Report each line from the records where the string "subsection" turns up.

·····

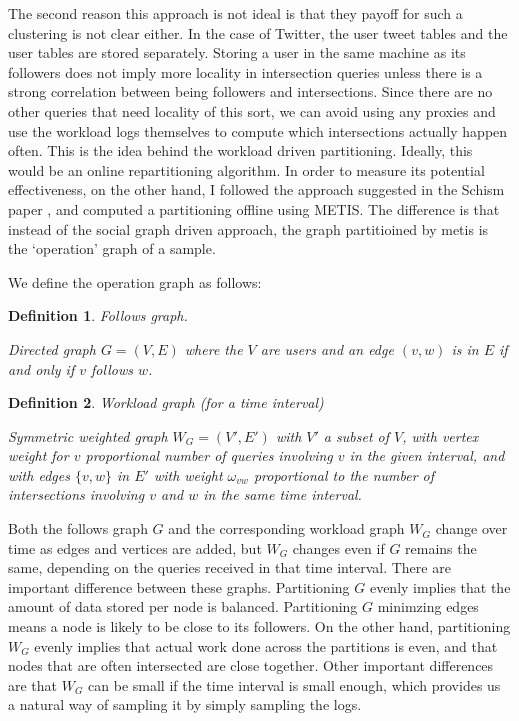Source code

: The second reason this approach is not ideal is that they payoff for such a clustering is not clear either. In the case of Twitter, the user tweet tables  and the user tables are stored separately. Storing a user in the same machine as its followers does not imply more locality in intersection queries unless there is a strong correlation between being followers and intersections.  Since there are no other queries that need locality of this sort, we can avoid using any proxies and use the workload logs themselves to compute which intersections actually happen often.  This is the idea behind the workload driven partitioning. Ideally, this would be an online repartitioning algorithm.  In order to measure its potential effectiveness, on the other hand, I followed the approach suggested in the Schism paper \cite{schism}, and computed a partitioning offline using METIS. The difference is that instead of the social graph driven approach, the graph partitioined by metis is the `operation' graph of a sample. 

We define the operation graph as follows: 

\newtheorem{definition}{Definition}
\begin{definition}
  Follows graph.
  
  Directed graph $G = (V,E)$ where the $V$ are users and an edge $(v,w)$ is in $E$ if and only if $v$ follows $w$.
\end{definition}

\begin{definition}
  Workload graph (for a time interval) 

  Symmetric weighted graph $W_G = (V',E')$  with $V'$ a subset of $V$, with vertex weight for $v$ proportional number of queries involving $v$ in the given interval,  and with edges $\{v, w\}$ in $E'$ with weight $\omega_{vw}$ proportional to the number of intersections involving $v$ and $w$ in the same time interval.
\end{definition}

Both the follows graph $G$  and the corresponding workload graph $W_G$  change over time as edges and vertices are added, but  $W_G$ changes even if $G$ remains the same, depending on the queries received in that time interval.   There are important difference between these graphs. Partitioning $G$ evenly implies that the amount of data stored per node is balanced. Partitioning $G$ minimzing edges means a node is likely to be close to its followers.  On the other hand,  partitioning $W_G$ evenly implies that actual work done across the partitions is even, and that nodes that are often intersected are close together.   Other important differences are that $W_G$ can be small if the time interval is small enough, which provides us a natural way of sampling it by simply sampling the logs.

·····

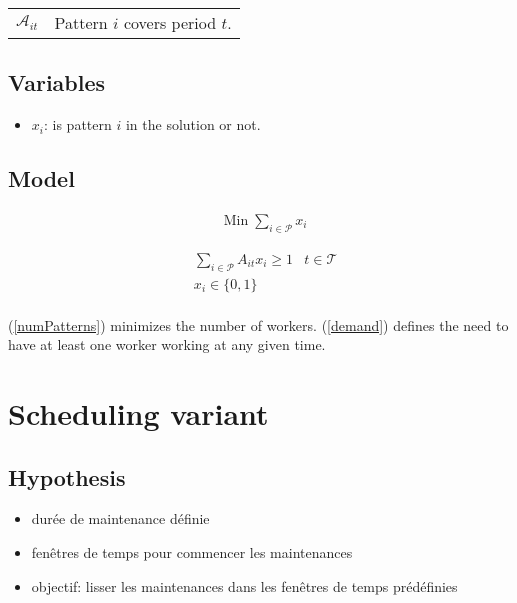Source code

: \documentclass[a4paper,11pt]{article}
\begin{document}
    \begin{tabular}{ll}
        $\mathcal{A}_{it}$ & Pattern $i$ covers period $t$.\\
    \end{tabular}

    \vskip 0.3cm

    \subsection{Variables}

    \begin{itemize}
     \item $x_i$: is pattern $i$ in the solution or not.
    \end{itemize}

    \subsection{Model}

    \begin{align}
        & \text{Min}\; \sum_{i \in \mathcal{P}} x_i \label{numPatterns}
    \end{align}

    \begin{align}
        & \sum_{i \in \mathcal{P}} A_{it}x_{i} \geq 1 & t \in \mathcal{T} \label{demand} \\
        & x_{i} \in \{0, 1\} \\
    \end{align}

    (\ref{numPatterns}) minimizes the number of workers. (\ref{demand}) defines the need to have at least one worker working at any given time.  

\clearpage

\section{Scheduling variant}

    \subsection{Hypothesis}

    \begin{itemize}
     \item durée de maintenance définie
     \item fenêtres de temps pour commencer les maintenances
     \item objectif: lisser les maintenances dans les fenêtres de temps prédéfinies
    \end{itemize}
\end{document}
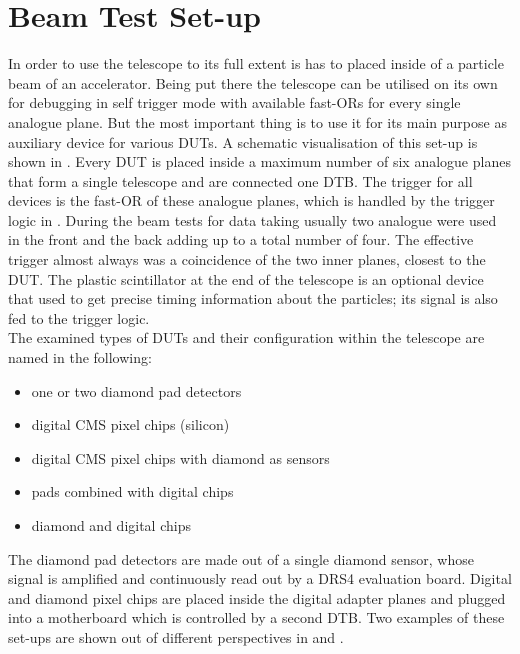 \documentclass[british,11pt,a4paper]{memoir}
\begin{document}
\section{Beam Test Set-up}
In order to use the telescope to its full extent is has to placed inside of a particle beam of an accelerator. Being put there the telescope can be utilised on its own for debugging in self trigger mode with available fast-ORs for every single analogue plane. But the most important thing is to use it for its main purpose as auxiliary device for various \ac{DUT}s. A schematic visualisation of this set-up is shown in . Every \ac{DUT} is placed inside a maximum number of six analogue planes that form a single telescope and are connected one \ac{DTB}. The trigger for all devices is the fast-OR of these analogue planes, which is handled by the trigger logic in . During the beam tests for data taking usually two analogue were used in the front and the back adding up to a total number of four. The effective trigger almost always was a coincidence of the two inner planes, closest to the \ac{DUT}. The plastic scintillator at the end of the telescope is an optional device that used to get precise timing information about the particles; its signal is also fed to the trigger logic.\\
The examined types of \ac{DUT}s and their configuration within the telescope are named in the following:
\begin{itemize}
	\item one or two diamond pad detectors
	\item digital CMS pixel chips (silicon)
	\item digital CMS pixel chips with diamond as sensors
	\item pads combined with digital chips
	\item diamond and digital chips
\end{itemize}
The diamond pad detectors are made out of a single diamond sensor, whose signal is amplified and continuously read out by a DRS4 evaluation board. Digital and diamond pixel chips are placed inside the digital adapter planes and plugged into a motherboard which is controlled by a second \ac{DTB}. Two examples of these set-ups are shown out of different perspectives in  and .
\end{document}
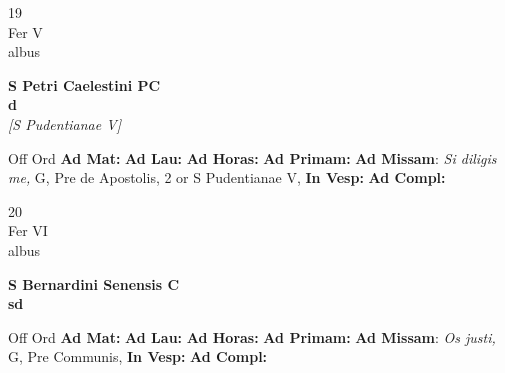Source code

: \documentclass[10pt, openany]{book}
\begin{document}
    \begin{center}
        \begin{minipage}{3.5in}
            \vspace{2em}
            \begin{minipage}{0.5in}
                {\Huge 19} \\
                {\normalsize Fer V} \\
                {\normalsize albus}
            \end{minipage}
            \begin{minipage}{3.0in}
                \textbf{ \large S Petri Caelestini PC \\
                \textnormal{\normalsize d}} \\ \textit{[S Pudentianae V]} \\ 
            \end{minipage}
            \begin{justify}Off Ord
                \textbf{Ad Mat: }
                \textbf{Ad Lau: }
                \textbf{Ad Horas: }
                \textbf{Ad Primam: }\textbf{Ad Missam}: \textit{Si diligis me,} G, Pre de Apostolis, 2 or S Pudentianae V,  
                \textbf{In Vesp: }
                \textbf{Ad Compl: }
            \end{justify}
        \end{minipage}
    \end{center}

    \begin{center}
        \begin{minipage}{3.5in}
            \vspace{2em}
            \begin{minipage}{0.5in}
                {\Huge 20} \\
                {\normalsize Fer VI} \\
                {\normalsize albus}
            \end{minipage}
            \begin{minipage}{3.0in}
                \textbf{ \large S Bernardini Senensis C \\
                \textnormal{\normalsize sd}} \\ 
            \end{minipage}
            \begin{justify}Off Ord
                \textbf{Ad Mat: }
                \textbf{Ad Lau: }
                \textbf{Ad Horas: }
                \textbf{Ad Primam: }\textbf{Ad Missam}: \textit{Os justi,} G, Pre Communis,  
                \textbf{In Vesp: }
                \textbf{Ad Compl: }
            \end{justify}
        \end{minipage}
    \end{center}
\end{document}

·····

Solution -
    \subsection{Variables}
    \subsection{Model}
    \subsection{Hypothesis}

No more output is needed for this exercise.